■ **INFORMATION SHOWN**
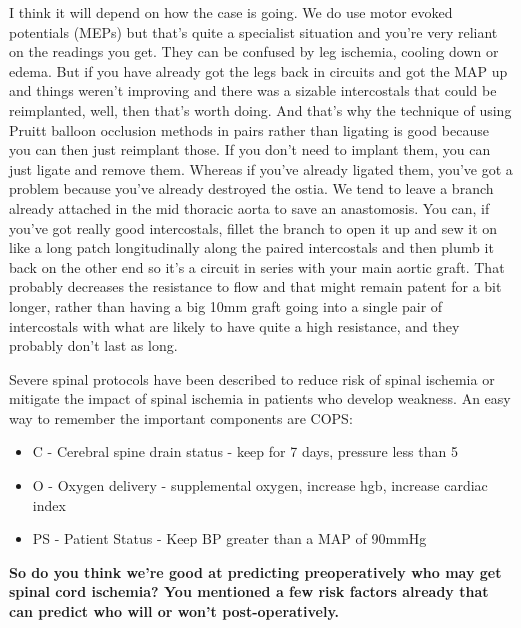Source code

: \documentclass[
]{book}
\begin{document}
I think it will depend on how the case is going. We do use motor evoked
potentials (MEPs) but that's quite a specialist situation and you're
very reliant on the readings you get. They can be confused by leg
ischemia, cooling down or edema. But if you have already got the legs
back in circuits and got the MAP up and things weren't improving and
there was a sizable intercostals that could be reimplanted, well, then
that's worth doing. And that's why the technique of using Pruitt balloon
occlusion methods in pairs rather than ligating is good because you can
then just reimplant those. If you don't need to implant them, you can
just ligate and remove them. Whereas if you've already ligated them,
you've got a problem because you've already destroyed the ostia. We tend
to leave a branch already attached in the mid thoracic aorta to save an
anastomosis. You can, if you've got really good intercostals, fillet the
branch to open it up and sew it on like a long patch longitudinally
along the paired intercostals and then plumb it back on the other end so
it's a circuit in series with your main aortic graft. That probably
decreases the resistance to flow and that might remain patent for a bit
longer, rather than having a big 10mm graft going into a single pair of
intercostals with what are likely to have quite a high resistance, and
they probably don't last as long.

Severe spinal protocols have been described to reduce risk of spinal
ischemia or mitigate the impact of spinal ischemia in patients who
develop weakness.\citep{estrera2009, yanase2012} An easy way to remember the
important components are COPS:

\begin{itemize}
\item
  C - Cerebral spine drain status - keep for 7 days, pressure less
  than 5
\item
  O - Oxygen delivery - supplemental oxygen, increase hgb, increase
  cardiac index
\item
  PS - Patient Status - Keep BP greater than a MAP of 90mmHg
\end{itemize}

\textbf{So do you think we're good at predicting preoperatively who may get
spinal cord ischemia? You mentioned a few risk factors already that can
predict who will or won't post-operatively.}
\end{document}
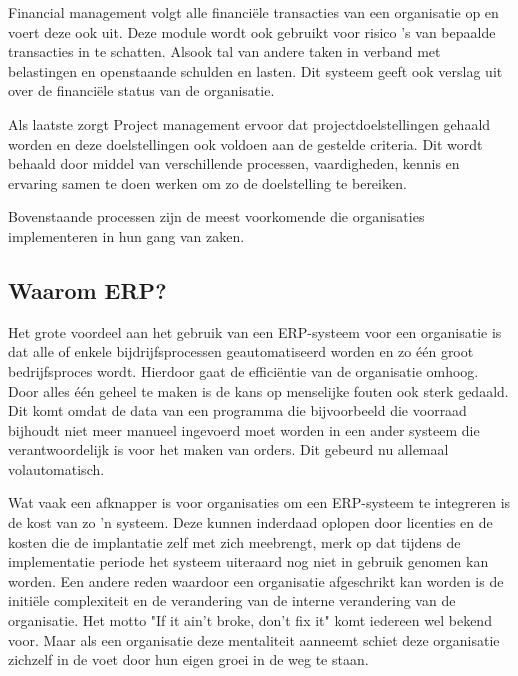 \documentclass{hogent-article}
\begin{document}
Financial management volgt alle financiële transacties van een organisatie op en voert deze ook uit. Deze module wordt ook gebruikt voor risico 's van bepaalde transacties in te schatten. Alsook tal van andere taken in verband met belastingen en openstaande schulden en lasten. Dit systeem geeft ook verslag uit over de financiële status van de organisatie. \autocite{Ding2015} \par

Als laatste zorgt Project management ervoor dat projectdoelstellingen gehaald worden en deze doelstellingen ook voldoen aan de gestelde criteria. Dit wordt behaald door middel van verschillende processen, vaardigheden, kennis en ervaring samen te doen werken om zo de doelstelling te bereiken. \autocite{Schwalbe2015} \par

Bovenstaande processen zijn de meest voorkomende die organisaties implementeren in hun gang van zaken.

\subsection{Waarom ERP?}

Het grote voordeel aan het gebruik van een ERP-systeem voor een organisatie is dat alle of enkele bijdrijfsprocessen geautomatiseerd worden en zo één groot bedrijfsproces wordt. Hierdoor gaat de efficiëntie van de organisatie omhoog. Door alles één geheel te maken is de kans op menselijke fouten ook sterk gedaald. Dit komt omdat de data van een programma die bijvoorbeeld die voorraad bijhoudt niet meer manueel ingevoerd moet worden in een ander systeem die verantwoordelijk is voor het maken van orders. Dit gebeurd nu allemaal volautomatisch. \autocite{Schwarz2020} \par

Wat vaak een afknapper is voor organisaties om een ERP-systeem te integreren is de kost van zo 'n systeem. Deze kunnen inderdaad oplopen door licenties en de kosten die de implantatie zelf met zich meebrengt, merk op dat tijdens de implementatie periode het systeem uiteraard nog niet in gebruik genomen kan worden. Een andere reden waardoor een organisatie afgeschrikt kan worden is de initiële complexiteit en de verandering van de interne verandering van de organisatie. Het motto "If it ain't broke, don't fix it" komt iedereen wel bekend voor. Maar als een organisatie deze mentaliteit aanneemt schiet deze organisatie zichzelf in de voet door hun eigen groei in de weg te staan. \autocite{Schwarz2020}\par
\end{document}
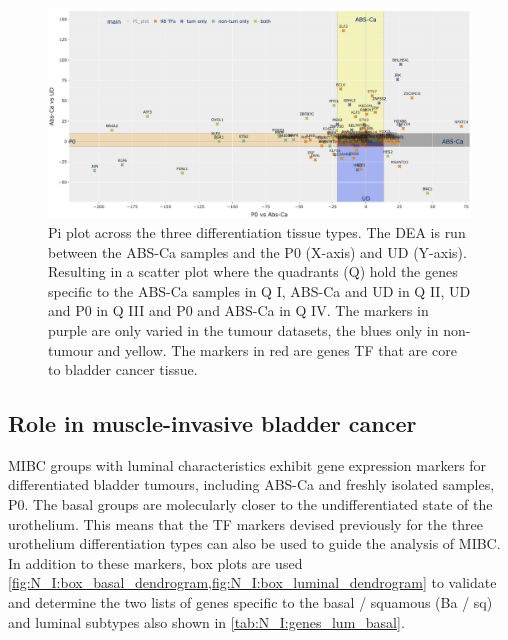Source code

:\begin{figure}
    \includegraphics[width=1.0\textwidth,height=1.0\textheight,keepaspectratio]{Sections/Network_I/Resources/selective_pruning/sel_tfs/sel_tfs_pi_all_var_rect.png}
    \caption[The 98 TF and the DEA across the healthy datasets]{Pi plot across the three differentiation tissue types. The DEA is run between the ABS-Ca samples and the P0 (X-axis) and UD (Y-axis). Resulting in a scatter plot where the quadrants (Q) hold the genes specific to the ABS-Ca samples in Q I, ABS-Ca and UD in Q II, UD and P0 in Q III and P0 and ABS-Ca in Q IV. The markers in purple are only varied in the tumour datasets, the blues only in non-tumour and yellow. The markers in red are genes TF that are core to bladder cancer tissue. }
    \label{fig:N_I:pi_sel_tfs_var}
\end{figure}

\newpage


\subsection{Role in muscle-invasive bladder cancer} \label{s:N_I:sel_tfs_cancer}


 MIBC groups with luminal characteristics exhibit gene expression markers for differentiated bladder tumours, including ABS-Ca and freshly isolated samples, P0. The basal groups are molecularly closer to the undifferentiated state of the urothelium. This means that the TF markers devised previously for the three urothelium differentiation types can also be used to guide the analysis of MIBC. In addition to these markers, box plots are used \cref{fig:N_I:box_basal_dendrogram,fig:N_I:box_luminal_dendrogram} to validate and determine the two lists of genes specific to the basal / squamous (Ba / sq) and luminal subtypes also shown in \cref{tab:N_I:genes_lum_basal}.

* * *

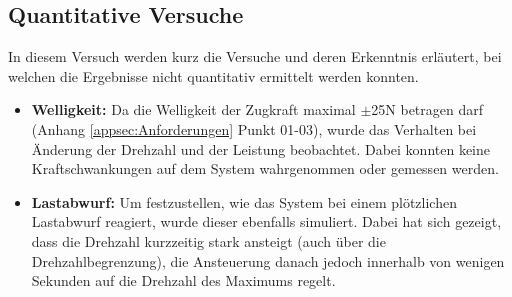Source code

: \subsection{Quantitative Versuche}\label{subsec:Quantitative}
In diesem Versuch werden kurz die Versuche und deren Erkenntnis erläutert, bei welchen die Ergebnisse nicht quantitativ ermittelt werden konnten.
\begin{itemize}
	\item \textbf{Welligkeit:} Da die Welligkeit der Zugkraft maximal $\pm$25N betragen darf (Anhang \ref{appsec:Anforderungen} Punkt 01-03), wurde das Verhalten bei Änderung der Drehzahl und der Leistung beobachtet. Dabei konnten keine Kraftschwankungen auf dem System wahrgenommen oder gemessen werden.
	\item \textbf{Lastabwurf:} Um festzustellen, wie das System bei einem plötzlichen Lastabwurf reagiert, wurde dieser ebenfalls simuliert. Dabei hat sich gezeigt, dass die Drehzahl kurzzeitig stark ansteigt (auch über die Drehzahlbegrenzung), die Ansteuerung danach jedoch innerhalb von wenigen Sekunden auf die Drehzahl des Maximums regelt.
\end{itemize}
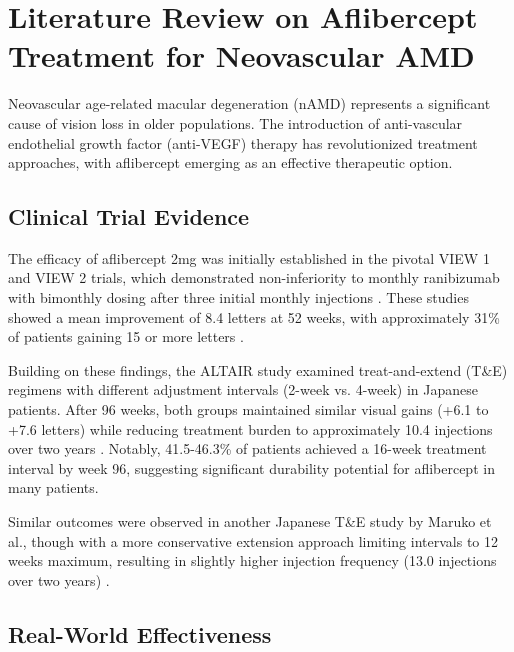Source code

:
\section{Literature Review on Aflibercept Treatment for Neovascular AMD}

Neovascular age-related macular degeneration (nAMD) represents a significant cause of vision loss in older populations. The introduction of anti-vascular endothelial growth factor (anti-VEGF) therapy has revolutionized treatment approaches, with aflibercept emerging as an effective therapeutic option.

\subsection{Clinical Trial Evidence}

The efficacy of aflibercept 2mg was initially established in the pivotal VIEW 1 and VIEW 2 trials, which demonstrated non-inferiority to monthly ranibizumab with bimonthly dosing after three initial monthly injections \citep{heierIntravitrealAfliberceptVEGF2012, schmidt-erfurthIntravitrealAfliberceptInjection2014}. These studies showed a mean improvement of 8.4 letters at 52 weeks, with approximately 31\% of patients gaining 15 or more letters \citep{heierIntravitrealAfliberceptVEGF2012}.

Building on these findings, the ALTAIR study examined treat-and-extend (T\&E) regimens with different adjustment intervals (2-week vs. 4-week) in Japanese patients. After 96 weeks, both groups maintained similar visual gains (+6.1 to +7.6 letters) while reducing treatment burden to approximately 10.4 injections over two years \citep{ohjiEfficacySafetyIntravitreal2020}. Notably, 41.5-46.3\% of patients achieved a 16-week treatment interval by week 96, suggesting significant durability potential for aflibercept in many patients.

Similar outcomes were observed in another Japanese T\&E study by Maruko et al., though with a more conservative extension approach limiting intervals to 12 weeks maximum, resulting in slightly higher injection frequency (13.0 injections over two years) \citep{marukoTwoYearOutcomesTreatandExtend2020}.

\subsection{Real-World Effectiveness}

■ **WHAT TO PRODUCE**
The required output is the number of lines in the records that contain the word "good", with nothing added.

■ **SOLUTION**
3